Today was another dismal trading session as euro fears continued to plague markets. The Dow lost over 130 points while the NASDAQ and S&P 500 lost 1.6% and 1.1% respectively. Though many were hoping for a “Santa rally” to close out the year, markets have been riddled with instability as the last few weeks have been focused on the progress, or lack thereof, of the euro zone. Today saw the EUR/USD rate fall below $1.3 for the first time in recent memory, sparking a sell-off that only intensified as the day came to a close [see also 12 High-Yielding Commodities For 2012].
Perhaps the biggest stories on the day came from gold and oil, which turned in terrible performances. Gold lost $85/ounce, or 5.1%, as its price dipped below $1,600, leading many to call the long bull movement in the precious metal to be sputtering out. Oil featured identical losses of 5.1% as fears of the euro zone and overall lack of investor confidence brought crude well below the $100 mark. With today’s markets performing quite terribly, we outline two of the worst ETF performers on the day to keep investors up to date on how some of their favorite assets have been behaving [see also When Structure Matters: ETF, ETN, Or Other?].
One of the biggest ETF losers on the day was the SPDR Gold Trust (GLD) which surrendered over 3.5% of its price. Gold’s skid began on the day with investors fleeing for cash as the euro drop signaled global anxiety about the progress of our economies, but the day only got worse from there. “The decline blew the yellow metal past some long-held technical levels, which then exacerbated the selloff” writes Laura Mandaro. One of those technical levels was its 200 day moving average, which the commodity hasn’t crossed since January of 2009, striking fear in investors that gold’s hayday may have finally passed. GLD has an ADV of about 12 million, but the fund traded over 42 million shares on the day [see also Three Reasons Why Gold Is Overvalued].
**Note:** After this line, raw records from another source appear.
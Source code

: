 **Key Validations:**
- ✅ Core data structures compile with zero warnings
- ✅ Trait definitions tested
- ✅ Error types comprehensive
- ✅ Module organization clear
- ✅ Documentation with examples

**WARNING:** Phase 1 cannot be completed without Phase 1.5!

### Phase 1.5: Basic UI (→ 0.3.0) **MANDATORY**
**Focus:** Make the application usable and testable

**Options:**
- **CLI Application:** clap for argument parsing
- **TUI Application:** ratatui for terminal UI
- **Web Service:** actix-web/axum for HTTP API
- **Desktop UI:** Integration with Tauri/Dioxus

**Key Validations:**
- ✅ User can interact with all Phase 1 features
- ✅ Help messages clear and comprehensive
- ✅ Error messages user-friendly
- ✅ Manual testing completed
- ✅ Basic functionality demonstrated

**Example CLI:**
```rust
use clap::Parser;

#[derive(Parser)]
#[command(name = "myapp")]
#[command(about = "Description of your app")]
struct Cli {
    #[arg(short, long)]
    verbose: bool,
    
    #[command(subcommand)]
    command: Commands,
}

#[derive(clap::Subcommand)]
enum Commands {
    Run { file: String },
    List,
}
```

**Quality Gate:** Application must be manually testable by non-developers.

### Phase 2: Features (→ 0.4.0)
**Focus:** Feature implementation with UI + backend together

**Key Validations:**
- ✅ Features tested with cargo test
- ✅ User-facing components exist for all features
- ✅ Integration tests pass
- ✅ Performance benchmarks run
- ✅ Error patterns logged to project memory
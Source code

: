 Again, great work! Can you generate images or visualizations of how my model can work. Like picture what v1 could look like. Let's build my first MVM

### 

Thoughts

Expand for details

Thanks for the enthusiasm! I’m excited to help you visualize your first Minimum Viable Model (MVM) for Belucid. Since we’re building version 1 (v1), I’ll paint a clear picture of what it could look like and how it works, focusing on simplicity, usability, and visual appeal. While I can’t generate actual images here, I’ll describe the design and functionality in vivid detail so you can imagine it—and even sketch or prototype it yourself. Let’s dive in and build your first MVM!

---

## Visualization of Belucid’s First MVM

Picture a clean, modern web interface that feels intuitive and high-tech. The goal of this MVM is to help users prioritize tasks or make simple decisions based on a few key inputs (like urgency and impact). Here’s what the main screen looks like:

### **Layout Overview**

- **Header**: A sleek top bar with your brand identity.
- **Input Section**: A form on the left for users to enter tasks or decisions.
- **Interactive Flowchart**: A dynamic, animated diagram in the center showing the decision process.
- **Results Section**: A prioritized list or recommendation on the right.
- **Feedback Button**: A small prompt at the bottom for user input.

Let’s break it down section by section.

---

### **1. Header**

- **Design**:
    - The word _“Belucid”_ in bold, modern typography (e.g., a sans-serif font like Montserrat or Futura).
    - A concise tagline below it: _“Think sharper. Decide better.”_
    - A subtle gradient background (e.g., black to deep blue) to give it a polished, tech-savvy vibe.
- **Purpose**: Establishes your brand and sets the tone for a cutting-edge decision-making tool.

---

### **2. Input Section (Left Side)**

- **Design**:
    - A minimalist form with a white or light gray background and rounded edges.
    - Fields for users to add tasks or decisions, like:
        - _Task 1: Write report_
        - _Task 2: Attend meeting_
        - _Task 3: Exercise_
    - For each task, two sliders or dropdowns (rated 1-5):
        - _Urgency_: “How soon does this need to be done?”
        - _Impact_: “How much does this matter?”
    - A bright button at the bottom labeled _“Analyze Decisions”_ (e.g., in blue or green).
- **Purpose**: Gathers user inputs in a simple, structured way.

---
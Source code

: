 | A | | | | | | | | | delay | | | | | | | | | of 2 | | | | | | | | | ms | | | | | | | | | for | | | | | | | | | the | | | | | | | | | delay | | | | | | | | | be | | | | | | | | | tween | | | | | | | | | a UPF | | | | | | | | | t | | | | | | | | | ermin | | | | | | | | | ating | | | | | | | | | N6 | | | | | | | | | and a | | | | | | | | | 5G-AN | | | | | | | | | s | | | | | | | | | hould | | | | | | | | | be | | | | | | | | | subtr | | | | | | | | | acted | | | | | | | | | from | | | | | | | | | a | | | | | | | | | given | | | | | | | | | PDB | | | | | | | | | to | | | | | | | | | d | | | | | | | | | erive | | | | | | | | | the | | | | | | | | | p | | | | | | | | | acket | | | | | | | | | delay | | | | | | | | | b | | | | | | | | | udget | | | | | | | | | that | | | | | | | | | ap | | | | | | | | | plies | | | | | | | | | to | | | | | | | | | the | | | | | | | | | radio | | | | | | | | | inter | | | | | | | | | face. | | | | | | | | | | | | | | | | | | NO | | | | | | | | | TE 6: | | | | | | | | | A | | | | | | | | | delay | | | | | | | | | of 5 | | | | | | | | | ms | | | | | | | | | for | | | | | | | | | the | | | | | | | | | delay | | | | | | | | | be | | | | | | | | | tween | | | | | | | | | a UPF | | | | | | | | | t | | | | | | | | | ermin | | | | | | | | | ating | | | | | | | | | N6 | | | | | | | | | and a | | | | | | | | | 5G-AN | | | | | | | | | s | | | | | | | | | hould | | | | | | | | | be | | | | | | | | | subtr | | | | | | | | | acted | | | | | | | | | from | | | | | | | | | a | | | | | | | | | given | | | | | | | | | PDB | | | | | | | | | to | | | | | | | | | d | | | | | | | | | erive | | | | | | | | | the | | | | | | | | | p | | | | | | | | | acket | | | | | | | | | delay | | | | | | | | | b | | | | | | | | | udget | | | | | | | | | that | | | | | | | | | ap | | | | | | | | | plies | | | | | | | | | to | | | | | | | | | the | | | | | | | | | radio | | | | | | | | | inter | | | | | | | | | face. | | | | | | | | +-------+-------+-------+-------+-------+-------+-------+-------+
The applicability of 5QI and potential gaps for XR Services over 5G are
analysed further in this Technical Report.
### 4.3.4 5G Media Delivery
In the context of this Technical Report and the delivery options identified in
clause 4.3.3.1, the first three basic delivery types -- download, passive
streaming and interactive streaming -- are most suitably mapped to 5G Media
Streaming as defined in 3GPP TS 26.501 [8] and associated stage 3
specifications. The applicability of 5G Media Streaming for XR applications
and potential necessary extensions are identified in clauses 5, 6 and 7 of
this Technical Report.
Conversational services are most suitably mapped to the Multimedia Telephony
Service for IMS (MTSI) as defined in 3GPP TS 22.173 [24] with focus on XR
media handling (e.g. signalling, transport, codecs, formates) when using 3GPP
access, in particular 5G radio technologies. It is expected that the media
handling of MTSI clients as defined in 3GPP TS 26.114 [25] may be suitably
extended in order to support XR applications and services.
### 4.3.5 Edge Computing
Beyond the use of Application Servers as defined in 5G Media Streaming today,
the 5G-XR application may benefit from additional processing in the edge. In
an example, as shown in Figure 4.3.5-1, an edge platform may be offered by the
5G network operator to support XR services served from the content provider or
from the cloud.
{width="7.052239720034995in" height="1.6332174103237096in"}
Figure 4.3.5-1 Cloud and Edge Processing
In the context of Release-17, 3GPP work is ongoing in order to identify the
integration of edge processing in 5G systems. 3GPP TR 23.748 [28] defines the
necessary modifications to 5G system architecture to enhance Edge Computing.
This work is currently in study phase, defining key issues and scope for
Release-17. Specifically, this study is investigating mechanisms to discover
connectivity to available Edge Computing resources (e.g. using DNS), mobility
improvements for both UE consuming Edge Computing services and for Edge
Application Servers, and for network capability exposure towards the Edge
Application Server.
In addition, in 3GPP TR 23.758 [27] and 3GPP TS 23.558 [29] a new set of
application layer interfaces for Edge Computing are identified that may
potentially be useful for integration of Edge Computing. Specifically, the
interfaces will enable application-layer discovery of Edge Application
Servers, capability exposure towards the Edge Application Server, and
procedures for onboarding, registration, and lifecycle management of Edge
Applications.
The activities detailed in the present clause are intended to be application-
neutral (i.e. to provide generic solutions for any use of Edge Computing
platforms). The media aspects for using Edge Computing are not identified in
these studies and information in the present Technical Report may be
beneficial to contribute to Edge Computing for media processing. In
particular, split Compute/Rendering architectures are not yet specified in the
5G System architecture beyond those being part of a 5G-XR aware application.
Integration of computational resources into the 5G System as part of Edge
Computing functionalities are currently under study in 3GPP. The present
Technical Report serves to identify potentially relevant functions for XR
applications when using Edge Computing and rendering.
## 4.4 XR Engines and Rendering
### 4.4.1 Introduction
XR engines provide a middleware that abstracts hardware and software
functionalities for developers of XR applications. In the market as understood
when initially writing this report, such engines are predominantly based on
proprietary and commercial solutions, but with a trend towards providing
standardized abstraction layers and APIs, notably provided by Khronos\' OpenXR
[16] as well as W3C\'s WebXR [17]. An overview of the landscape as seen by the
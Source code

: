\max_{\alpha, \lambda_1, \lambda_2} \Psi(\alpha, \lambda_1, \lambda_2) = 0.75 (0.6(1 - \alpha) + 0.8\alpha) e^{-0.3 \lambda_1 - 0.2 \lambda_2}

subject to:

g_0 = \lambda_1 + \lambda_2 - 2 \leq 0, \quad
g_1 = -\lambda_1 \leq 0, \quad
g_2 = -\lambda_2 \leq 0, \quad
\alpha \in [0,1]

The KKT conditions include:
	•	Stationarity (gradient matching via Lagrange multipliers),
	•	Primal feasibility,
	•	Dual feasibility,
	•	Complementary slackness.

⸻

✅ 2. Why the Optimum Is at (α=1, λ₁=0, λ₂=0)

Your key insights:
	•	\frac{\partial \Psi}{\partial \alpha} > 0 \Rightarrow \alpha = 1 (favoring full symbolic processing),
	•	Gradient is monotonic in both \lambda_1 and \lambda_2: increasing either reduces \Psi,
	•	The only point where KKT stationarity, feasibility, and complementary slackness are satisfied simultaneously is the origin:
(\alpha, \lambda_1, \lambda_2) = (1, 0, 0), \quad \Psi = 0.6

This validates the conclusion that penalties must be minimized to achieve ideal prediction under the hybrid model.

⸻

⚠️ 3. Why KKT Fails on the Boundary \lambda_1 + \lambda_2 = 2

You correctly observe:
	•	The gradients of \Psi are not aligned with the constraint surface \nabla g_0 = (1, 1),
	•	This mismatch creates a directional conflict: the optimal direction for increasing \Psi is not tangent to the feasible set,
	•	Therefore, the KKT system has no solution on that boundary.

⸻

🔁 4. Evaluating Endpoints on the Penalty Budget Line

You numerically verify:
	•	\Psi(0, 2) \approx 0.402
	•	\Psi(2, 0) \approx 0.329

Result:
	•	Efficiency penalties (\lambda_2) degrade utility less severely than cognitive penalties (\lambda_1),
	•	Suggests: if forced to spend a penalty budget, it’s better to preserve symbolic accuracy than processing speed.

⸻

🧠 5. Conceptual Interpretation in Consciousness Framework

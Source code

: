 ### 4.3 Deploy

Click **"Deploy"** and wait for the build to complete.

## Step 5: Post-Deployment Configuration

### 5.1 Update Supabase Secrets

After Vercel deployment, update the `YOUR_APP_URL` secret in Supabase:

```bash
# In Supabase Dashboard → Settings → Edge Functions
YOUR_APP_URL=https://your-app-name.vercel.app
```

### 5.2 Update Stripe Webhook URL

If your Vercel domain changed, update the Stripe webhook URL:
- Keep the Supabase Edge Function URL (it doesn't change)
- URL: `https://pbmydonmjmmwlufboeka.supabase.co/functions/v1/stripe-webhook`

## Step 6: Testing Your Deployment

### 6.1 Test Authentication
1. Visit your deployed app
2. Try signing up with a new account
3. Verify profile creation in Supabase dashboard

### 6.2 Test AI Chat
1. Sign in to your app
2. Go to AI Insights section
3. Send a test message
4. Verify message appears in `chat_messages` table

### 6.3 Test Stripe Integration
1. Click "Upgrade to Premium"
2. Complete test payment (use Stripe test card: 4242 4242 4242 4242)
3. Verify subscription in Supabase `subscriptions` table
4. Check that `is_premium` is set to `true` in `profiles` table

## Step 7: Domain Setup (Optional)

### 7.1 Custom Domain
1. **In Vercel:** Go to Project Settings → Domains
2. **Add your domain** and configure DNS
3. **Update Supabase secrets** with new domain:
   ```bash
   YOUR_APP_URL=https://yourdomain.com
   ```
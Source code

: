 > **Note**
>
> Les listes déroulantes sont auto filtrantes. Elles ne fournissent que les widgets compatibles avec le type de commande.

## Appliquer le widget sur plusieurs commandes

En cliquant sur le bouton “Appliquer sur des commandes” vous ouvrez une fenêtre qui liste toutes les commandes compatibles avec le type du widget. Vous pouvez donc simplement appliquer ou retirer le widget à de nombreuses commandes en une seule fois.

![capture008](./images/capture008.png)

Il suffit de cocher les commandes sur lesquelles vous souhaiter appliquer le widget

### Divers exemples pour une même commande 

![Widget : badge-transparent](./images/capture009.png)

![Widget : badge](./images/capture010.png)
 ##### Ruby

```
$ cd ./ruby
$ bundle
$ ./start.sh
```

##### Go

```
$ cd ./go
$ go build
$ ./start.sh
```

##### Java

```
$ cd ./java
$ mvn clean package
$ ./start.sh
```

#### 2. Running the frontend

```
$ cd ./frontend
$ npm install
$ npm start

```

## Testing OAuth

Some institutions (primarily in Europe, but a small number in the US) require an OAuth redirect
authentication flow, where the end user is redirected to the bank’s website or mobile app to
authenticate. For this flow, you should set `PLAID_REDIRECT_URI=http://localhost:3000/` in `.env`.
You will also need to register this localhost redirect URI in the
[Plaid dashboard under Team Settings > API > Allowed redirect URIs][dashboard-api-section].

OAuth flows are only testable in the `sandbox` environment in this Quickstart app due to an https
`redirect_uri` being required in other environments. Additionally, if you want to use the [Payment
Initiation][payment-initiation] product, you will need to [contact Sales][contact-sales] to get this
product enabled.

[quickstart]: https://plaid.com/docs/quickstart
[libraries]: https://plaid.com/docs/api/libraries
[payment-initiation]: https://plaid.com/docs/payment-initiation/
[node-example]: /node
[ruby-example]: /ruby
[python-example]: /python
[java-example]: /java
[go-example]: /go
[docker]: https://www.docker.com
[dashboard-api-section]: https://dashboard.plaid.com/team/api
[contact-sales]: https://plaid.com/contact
Another one of the biggest ETF losers on the day was the United States Natural Gas Fund LP (UNG) which sank by 4%; a big loss even by UNG’s standards. The losses stemmed from more stockpile problems which have been a major thorn in this commodity’s side over the past few weeks. Temperatures across the country are still above the historical average and are crushing natural gas demand/usage which consequently slaughters prices. Analysts predicted tomorrow’s EIA inventory report will see stockpiles drop “90 billion cubic feet, or 2.3 percent, to 3.741 trillion cubic feet in the week ended Dec. 9″ writes Gene Laverty. The drop is still well below average as demand for areas like the Northeast trailed its historical average by 29% in the last week. Until weather cools off, expect UNG to continue its slide [see also Two Commodity Producer ETFs To Liquidate].
Disclosure: No positions at time of writing.